On May 25, 2020, Mr. Calder resigned from his position as a Director of the Company and all of its direct and indirect subsidiaries
effective June 1, 2020 and informed the Board that his resignation as a Director will be effective June 1, 2020 regardless of whether
he is elected to such position at the Company’s annual meeting of stockholders to be held May 27, 2020.

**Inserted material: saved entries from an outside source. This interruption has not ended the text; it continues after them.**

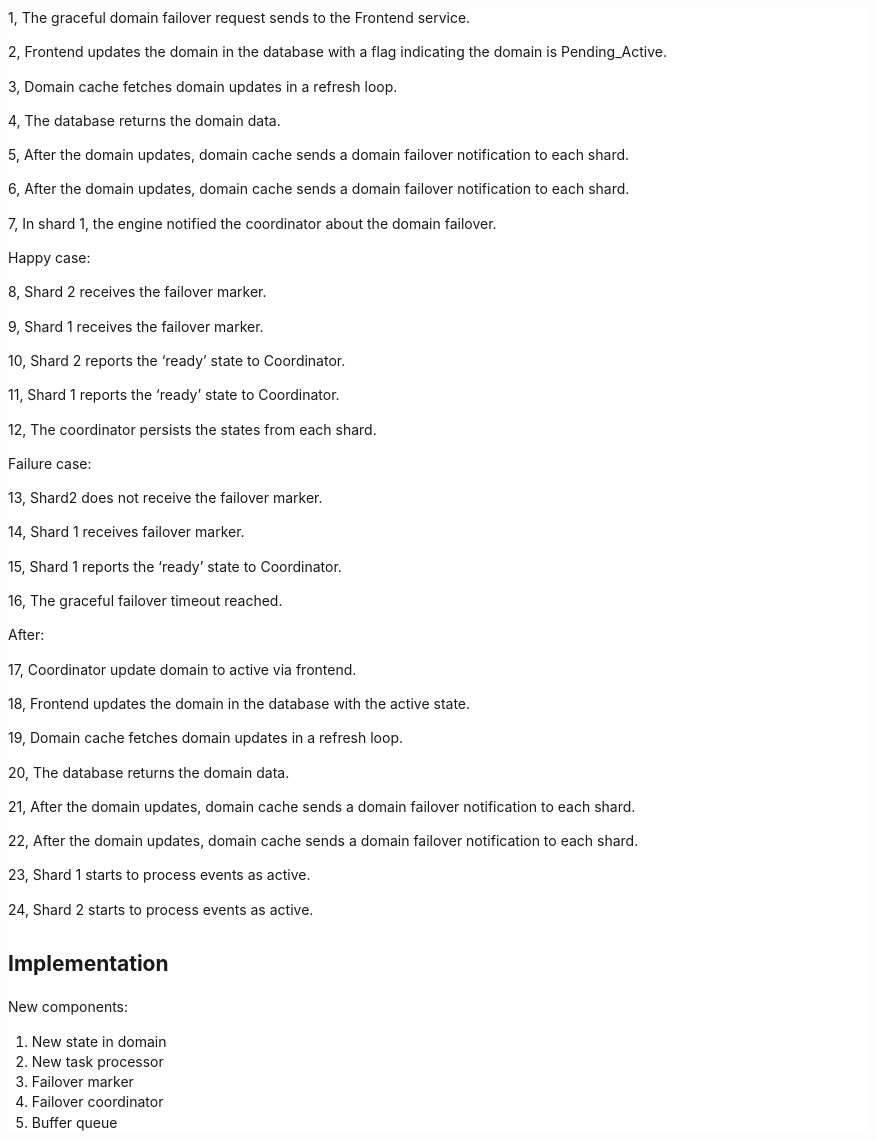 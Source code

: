 1, The graceful domain failover request sends to the Frontend service.

2, Frontend updates the domain in the database with a flag indicating the domain is Pending_Active.

3, Domain cache fetches domain updates in a refresh loop.

4, The database returns the domain data.

5, After the domain updates, domain cache sends a domain failover notification to each shard.

6, After the domain updates, domain cache sends a domain failover notification to each shard.

7, In shard 1, the engine notified the coordinator about the domain failover.

Happy case:

8, Shard 2 receives the failover marker.

9, Shard 1 receives the failover marker.

10, Shard 2 reports the ‘ready’ state to Coordinator.

11, Shard 1 reports the ‘ready’ state to Coordinator.

12, The coordinator persists the states from each shard.

Failure case:

13, Shard2 does not receive the failover marker.

14, Shard 1 receives failover marker.

15, Shard 1 reports the ‘ready’ state to Coordinator.

16, The graceful failover timeout reached.

After:

17, Coordinator update domain to active via frontend.

18, Frontend updates the domain in the database with the active state.

19, Domain cache fetches domain updates in a refresh loop.

20, The database returns the domain data.

21, After the domain updates, domain cache sends a domain failover notification to each shard.

22, After the domain updates, domain cache sends a domain failover notification to each shard.

23, Shard 1 starts to process events as active.

24, Shard 2 starts to process events as active.

## Implementation

New components:
1. New state in domain
2. New task processor
3. Failover marker
4. Failover coordinator
5. Buffer queue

In order to ensure continuity going forward,
H. Brian Thompson, Nick Adamo, and Benjamin Stein, members of our Board of Directors, will provide additional guidance and support
to the Company’s senior executive team on an interim basis while the Company conducts an executive search for Mr. Calder’s
replacement. The information specified in Item 5.02(c)(2) of Form 8-K with respect to Messrs. Thompson, Adamo, and Stein,
is set forth in the Company’s proxy statement, filed on April 24, 2020, and is incorporated by reference herein.
Chief Revenue Officer
On May 22, 2020, the Board
of Directors appointed Ernie Ortega as Chief Revenue Officer of the Company. Mr. Ortega, age 54, has served since June 17, 2019
as Division President, Americas of the Company, where he has been responsible for all primary client experience functions in the
Americas for enterprise, channel, carrier and government clients, including sales, quoting, ordering, service delivery and overall
client account management to drive revenue growth for GTT. From January 2017 until joining the Company, Mr. Ortega served as CEO
of Towerstream Corporation, a fixed-wireless fiber alternative company delivering high-speed internet access to businesses. From
January 2016 until his appointment as the CEO of Towerstream, Mr. Ortega served as an advisor and consultant to Towerstream. Prior
to that Mr. Ortega served as the Chief Revenue Officer of Colt Technology Services from October 2015 to December 2016, as Chief
Revenue Officer of Cogent Communications Holdings, Inc. from August 2013 to October 2015. He previously served as EVP Sales &
Marketing of XO Communications from June 1999 until August 2013.
Mr. Ortega entered into
an employment agreement with the Company at the time he joined the Company in 2019. This agreement is now being reviewed and potentially
amended in light of his promotion to Chief Revenue Officer. Pursuant to his employment agreement, Mr. Ortega’s salary is
currently $350,000 per annum and he is eligible to participate in the Company’s benefit plans. Mr. Ortega is eligible to
earn an annual discretionary bonus of up to 60% of his salary, with the bonus formula and annual target bonus amount being subject
to review and adjustment in accordance with the Company’s customary practices concerning compensation for similarly situated
employees. Pursuant to his employment agreement, Mr. Ortega has been granted 20,000 shares of restricted common stock in the Company,
which will vest in equal annual installments over a four year term, with 25% vesting on the first anniversary of the grant and
the remainder vesting in equal quarterly installments thereafter. Mr. Ortega has also been granted 20,000 shares of restricted
common stock in the Company, which will begin to vest based upon the achievement of specified targets for the Company’s revenue,
adjusted free cash flow and EBITDA (earnings before interest, tax, depreciation and amortization) and continue to vest in quarterly
installments for the one- or two-year periods following the achievement of such targets. The vesting of Mr. Ortega’s equity
awards will be accelerated in full upon a change of control of the Company. In the event the Company terminates Mr. Ortega’s
employment without cause or Mr. Ortega terminates his employment for ‘good reason’, then, subject to certain conditions,
the Company will pay severance to him in the form of salary and health benefit continuation for a period of twelve months and a
prorated bonus for the year in which such termination occurs. The foregoing description of Mr. Ortega’s employment agreement
does not purport to be complete and is qualified in its entirety by reference to the full text of the employment agreement, which
is filed as Exhibit 10.1 to this Form 8-K and incorporated herein by reference.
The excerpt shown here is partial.